True Food Kitchen, coming to a location near you!

20161217_142206-truefood-kitchenWhile traveling in Atlanta, we had the pleasure of visiting a refreshingly different kind of restaurant. True Food Kitchen is dedicated to not only serving delicious and unique recipes, but their menu closely adheres to the principles of Dr. Andrew Weil’s anti-inflammatory diet. True Food Kitchen is based on the idea that food should make you feel better — not worse — and that you shouldn’t have to sacrifice taste to live a healthier lifestyle. The menu includes a variety of gluten-free, organic, vegetarian and vegan options influenced by Mediterranean, Asian, and California cuisine. The restaurant uses locally seasonal and organic whole foods whenever possible. It was nice to see a menu that is light on meat. (The meats available are “clean,” if you must have it.) Hot and cold teas, smoothies and natural juice blends are offered along with an extensive wine list, seasonal cocktails using fresh-pressed fruit and vegetable juices paired with organic spirits, plus local beers and cider.

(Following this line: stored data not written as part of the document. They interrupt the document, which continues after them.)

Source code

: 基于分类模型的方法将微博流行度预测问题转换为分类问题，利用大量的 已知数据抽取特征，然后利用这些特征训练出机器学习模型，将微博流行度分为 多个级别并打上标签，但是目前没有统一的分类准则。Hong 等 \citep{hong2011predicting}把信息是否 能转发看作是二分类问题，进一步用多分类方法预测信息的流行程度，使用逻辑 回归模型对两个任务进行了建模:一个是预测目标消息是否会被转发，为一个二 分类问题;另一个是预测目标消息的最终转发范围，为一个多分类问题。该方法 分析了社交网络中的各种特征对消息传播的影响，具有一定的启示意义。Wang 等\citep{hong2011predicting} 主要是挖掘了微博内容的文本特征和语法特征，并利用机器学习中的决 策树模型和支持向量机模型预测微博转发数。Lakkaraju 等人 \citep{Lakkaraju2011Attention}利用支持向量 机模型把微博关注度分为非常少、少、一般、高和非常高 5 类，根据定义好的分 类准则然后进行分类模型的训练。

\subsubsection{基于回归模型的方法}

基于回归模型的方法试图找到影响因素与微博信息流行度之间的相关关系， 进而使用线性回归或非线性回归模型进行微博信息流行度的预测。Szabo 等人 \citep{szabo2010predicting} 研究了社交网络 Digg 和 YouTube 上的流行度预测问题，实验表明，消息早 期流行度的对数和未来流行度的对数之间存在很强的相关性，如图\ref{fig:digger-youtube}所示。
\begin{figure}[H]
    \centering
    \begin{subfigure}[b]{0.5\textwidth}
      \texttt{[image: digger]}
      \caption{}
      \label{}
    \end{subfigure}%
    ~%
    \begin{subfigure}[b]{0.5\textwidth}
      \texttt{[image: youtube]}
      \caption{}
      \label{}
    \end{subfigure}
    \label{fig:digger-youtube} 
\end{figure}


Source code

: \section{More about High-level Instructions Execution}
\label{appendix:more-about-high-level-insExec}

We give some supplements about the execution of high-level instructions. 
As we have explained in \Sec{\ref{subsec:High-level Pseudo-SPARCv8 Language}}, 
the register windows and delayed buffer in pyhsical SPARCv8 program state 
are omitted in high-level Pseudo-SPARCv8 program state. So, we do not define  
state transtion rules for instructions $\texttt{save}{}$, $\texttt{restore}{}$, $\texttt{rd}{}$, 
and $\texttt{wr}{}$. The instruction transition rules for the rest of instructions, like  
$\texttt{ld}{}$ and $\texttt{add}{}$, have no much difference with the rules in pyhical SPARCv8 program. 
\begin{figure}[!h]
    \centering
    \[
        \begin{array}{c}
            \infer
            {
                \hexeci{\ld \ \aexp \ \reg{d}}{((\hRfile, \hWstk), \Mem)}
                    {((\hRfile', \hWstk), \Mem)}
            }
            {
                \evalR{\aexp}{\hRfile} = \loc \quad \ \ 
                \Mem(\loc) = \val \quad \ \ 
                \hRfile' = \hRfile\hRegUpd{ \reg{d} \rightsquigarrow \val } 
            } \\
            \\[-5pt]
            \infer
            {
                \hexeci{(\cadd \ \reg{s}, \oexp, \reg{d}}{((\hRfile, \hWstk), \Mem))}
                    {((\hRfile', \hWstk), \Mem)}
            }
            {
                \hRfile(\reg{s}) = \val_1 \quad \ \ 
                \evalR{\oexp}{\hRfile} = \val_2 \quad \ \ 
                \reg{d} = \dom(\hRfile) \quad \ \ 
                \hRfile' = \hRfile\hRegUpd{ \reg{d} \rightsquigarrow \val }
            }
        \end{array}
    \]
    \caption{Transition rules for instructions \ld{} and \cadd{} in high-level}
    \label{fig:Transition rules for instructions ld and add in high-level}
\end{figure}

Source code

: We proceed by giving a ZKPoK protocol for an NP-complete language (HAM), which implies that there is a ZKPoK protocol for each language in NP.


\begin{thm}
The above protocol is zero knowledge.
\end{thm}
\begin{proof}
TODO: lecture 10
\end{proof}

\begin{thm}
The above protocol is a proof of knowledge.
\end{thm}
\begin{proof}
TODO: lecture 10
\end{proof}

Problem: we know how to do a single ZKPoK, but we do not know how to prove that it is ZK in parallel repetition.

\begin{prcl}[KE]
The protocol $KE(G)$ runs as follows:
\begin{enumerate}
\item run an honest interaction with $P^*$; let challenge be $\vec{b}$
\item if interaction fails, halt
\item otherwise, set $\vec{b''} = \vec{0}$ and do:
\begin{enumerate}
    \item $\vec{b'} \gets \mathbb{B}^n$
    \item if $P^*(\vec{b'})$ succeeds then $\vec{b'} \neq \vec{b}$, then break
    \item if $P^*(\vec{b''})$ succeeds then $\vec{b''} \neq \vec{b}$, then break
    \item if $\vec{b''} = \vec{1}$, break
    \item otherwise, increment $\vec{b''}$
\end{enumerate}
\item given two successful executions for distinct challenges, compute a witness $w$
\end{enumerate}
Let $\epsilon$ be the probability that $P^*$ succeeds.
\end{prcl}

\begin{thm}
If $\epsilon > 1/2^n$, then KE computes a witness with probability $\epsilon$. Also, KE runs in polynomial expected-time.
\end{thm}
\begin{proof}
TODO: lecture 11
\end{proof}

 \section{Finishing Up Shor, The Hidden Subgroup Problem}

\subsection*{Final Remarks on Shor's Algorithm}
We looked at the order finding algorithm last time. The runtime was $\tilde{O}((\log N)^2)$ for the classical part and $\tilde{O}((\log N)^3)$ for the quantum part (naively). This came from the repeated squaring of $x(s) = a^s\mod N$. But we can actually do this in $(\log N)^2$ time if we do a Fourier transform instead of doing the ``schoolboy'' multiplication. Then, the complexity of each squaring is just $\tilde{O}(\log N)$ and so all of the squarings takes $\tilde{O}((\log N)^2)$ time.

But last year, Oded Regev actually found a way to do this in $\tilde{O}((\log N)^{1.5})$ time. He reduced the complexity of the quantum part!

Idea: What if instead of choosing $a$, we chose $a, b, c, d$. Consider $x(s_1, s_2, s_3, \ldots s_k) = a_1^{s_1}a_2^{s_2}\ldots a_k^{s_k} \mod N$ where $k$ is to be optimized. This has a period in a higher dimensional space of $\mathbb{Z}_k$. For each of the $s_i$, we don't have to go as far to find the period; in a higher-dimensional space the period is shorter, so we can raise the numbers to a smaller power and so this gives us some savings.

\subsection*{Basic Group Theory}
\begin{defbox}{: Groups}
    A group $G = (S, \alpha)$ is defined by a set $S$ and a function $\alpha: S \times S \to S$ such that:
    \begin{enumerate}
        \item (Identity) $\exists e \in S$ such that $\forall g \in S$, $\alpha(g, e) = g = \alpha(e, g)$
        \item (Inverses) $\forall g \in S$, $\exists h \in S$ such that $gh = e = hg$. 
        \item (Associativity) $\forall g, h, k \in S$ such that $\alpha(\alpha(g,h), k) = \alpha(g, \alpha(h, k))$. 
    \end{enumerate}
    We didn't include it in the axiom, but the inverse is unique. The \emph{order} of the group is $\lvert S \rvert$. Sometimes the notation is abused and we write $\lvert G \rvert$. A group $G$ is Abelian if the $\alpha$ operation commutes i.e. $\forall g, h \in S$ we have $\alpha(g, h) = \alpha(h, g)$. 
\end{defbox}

We visited True Food Kitchen for an early afternoon brunch. From the list of teas and refreshers I chose one called “Medicine Man.” It was an iced triple-brewed black tea with cranberry, pomegranate, honey, and sea buckthorn. Very refreshing. From the extensive list of tantalizing main dishes I ordered the vegan Ancient Grains Bowl with tofu. Not really a bowl, this was more like a platter (no complaints here) and came with miso glazed sweet potato, turmeric, charred onion, snow peas, grilled Portobello, avocado and hemp seed. The portions were more than generous, and I was the last one at our table to finish eating because I did devour every delicious morsel.The prices at True Food Kitchen are moderate for upscale casual dining.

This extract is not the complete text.